Cellist makes new music, old music, great music

October 14, 1994|By Stephen Wigler | Stephen Wigler,Sun Music Critic

If Americans liked classical music in general as much as they love Yo-Yo Ma in particular, the future of symphonic music in this country would be bright indeed. Last night Meyerhoff Hall was packed. The beloved cellist was to play three cello concertos with the Baltimore Symphony orchestra and music director David Zinman.

There is little doubt in this writer's mind that Ma is the greatest cellist before the public, and there are occasions -- such as last night's concert -- when he is convinced that Ma is the best ever. There are his down-to-bone emotionality and expressiveness, his perpetually singing tone and precise intonation, and his all-but-unlimited technical arsenal that includes a left hand that floats up and down the finger board effortlessly and right hand that produces lightning-like, infinitely varied bow strokes.

Ma has been much preoccupied in recent years about the future of music. That is why he has been helping to commission works for his instrument by composers whose music he loves -- such as Richard Danielpour, whose new Cello Concerto Ma performed last night.

Danielpour, 38, long considered of this country's best younger composers, has produced the finest new concerto this listener has heard in years. It was not diminished by a program that included what are perhaps the two greatest concertos in the cellist's repertory, the Dvorak B Minor and the Elgar E Minor.

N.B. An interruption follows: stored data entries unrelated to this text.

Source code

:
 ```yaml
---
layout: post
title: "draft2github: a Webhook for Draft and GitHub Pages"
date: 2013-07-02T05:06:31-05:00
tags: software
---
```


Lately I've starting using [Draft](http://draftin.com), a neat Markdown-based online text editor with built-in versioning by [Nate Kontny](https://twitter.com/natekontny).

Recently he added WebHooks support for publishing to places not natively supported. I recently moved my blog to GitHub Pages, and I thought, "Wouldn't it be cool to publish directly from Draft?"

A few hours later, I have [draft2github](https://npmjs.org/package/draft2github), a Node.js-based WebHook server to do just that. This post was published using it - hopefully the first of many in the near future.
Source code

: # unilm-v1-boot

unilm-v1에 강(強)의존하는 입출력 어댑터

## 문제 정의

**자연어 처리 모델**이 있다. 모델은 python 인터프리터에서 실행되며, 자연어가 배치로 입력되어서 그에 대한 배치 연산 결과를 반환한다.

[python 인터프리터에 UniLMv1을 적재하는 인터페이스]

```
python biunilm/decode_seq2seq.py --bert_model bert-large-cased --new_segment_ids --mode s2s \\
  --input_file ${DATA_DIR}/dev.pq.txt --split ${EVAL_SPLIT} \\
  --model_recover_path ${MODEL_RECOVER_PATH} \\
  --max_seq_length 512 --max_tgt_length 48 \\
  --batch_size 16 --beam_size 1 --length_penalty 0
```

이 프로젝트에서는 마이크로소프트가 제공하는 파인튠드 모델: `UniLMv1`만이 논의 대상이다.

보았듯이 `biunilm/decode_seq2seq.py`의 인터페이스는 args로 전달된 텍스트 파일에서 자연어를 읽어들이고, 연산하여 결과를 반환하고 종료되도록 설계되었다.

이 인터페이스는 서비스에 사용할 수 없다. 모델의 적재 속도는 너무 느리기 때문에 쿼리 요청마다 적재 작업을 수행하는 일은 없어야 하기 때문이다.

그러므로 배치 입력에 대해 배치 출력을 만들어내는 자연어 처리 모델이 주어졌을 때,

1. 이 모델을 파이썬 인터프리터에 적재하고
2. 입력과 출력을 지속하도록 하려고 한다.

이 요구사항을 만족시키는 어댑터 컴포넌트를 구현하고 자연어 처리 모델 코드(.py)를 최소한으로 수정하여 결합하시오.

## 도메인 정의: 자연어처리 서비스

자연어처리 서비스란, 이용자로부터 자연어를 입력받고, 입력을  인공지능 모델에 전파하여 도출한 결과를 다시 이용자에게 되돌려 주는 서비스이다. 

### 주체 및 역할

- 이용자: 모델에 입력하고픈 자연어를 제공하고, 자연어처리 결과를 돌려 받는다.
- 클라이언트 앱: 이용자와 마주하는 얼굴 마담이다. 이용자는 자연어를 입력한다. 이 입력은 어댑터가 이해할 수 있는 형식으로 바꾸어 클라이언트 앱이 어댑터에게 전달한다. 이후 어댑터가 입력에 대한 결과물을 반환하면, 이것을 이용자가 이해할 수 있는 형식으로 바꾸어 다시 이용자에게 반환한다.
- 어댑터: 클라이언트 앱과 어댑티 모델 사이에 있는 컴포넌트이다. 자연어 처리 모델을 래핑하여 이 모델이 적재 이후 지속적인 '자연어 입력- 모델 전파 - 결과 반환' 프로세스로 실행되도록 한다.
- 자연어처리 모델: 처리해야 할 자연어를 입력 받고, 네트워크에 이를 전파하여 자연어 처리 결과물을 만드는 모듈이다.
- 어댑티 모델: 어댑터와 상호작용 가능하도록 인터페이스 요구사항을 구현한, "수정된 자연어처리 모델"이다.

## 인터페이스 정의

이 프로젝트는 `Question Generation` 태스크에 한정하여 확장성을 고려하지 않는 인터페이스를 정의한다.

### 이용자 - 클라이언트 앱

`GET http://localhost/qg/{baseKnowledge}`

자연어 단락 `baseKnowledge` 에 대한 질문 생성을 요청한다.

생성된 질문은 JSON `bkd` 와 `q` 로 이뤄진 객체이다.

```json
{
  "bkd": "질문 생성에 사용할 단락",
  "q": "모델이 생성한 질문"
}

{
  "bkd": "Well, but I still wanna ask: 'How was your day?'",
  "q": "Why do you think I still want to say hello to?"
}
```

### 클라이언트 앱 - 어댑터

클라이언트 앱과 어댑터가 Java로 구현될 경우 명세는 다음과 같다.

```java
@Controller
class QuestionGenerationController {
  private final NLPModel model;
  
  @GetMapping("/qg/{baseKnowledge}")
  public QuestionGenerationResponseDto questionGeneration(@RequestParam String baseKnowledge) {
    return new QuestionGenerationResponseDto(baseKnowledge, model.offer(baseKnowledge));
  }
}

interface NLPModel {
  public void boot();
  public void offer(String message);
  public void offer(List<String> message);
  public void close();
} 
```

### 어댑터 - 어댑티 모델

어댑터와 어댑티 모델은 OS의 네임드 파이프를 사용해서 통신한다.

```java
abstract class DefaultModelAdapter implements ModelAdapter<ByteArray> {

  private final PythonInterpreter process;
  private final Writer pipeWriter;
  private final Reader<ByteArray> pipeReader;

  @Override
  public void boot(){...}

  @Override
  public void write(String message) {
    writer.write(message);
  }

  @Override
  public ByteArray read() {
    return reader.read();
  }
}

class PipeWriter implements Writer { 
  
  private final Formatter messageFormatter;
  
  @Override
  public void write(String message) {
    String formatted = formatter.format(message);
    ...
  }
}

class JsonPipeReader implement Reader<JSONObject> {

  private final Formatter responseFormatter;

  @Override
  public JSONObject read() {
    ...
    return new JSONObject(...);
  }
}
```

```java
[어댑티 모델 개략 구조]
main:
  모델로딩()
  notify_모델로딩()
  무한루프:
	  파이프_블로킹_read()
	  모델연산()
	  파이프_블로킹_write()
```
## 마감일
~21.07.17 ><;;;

The 25-minute concerto, which is played continuously, is divided into sections with titles -- "Invocation," "Profanation" and "Prayer and Lamentation" -- with a Hebraic flavor. The opening of the work, an endlessly descending solo cello line,suggests a cantorial invocation., This piece, which calls for the cellist to act as a tragic hero in a vividly colored scena created by the orchestra, is profoundly moving: It seizes the listener by the throat and does not let up. Ma performed the piece with utter conviction.

The accompaniment by Zinman and the orchestra in this rhythmically tricky and technically demanding, but completely accessible, work was magnificent.

The Elgar benefited from Ma's extraordinary dynamic range, which is capable of a thread of pianissimo in that mournful work's most inward and intense moments. This cellist has always performed this piece with emotional generosity and incredible fingers. This performance suggested a newly deepened immersion in its passionate mysteries.

The performance of the Dvorak Concerto kept a perfect balance between romantic passion and tenderness and was without a hint of sentimentality. The cellist's final bow was so exquisitely drawn out that it seemed to suspend time. It was the sort of moment that could make anyone fall in love with music.